| WHAT YOU HAVE TO DO |
Would you return exactly the lines below from the line with "### adding version 1 contents" through the line with "1. 視需要建立或編輯屬性：", both included, and nothing else, leaving out the pictures?

| DATASET CONTENT |
»»
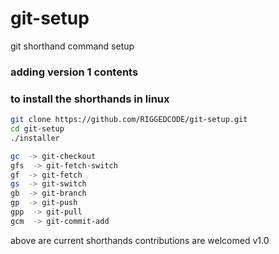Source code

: # git-setup
git shorthand command setup

### adding version 1 contents

### to install the shorthands in linux
```bash
git clone https://github.com/RIGGEDCODE/git-setup.git
cd git-setup
./installer
```


```bash
gc  -> git-checkout
gfs  -> git-fetch-switch
gf  -> git-fetch
gs  -> git-switch
gb  -> git-branch
gp  -> git-push
gpp  -> git-pull
gcm  -> git-commit-add
```

above are current shorthands
contributions are welcomed v1.0

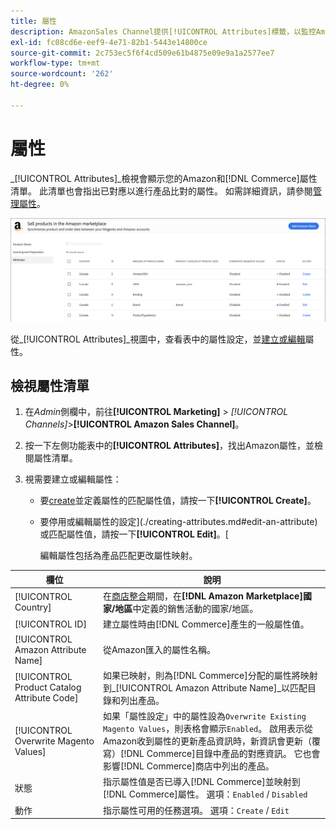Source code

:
 ```yaml
---
title: 屬性
description: AmazonSales Channel提供[!UICONTROL Attributes]標籤，以監控Amazon和商務屬性清單，以及如何對應這些屬性以進行產品比對。
exl-id: fc08cd6e-eef9-4e71-82b1-5443e14800ce
source-git-commit: 2c753ec5f6f4cd509e61b4875e09e9a1a2577ee7
workflow-type: tm+mt
source-wordcount: '262'
ht-degree: 0%

---
```


# 屬性

_[!UICONTROL Attributes]_檢視會顯示您的Amazon和[!DNL Commerce]屬性清單。 此清單也會指出已對應以進行產品比對的屬性。 如需詳細資訊，請參閱[管理屬性](./managing-attributes.md)。

![屬性檢視](assets/amazon-attributes-view.png)

從&#x200B;_[!UICONTROL Attributes]_視圖中，查看表中的屬性設定，並[建立或編輯](./creating-attributes.md)屬性。

## 檢視屬性清單

1. 在&#x200B;_Admin_&#x200B;側欄中，前往&#x200B;**[!UICONTROL Marketing]** > _[!UICONTROL Channels]_>**[!UICONTROL Amazon Sales Channel]**。

1. 按一下左側功能表中的&#x200B;**[!UICONTROL Attributes]**，找出Amazon屬性，並檢閱屬性清單。

1. 視需要建立或編輯屬性：

   - 要[create](./creating-attributes.md#create-an-attribute)並定義屬性的匹配屬性值，請按一下&#x200B;**[!UICONTROL Create]**。

   - 要停用或編輯屬性的設定](./creating-attributes.md#edit-an-attribute)或匹配屬性值，請按一下&#x200B;**[!UICONTROL Edit]**。[

      編輯屬性包括為產品匹配更改屬性映射。

| 欄位 | 說明 |
|--- |--- |
| [!UICONTROL Country] | 在[商店整合](./store-integration.md)期間，在&#x200B;**[!DNL Amazon Marketplace]國家/地區**&#x200B;中定義的銷售活動的國家/地區。 |
| [!UICONTROL ID] | 建立屬性時由[!DNL Commerce]產生的一般屬性值。 |
| [!UICONTROL Amazon Attribute Name] | 從Amazon匯入的屬性名稱。 |
| [!UICONTROL Product Catalog Attribute Code] | 如果已映射，則為[!DNL Commerce]分配的屬性將映射到&#x200B;_[!UICONTROL Amazon Attribute Name]_以匹配目錄和列出產品。 |
| [!UICONTROL Overwrite Magento Values] | 如果「屬性設定」中的屬性設為`Overwrite Existing Magento Values`，則表格會顯示`Enabled`。 啟用表示從Amazon收到屬性的更新產品資訊時，新資訊會更新（覆寫）[!DNL Commerce]目錄中產品的對應資訊。 它也會影響[!DNL Commerce]商店中列出的產品。 |
| 狀態 | 指示屬性值是否已導入[!DNL Commerce]並映射到[!DNL Commerce]屬性。 選項：`Enabled` / `Disabled` |
| 動作 | 指示屬性可用的任務選項。 選項：`Create` / `Edit` |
««
| EXERCISE OUTPUT |
### adding version 1 contents

### to install the shorthands in linux
```bash
git clone https://github.com/RIGGEDCODE/git-setup.git
cd git-setup
./installer
```


```bash
gc  -> git-checkout
gfs  -> git-fetch-switch
gf  -> git-fetch
gs  -> git-switch
gb  -> git-branch
gp  -> git-push
gpp  -> git-pull
gcm  -> git-commit-add
```

above are current shorthands
contributions are welcomed v1.0

Source code

:
 ```yaml
---
title: 屬性
description: AmazonSales Channel提供[!UICONTROL Attributes]標籤，以監控Amazon和商務屬性清單，以及如何對應這些屬性以進行產品比對。
exl-id: fc08cd6e-eef9-4e71-82b1-5443e14800ce
source-git-commit: 2c753ec5f6f4cd509e61b4875e09e9a1a2577ee7
workflow-type: tm+mt
source-wordcount: '262'
ht-degree: 0%

---
```


# 屬性

_[!UICONTROL Attributes]_檢視會顯示您的Amazon和[!DNL Commerce]屬性清單。 此清單也會指出已對應以進行產品比對的屬性。 如需詳細資訊，請參閱[管理屬性](./managing-attributes.md)。

![屬性檢視](assets/amazon-attributes-view.png)

從&#x200B;_[!UICONTROL Attributes]_視圖中，查看表中的屬性設定，並[建立或編輯](./creating-attributes.md)屬性。

## 檢視屬性清單

1. 在&#x200B;_Admin_&#x200B;側欄中，前往&#x200B;**[!UICONTROL Marketing]** > _[!UICONTROL Channels]_>**[!UICONTROL Amazon Sales Channel]**。

1. 按一下左側功能表中的&#x200B;**[!UICONTROL Attributes]**，找出Amazon屬性，並檢閱屬性清單。

1. 視需要建立或編輯屬性：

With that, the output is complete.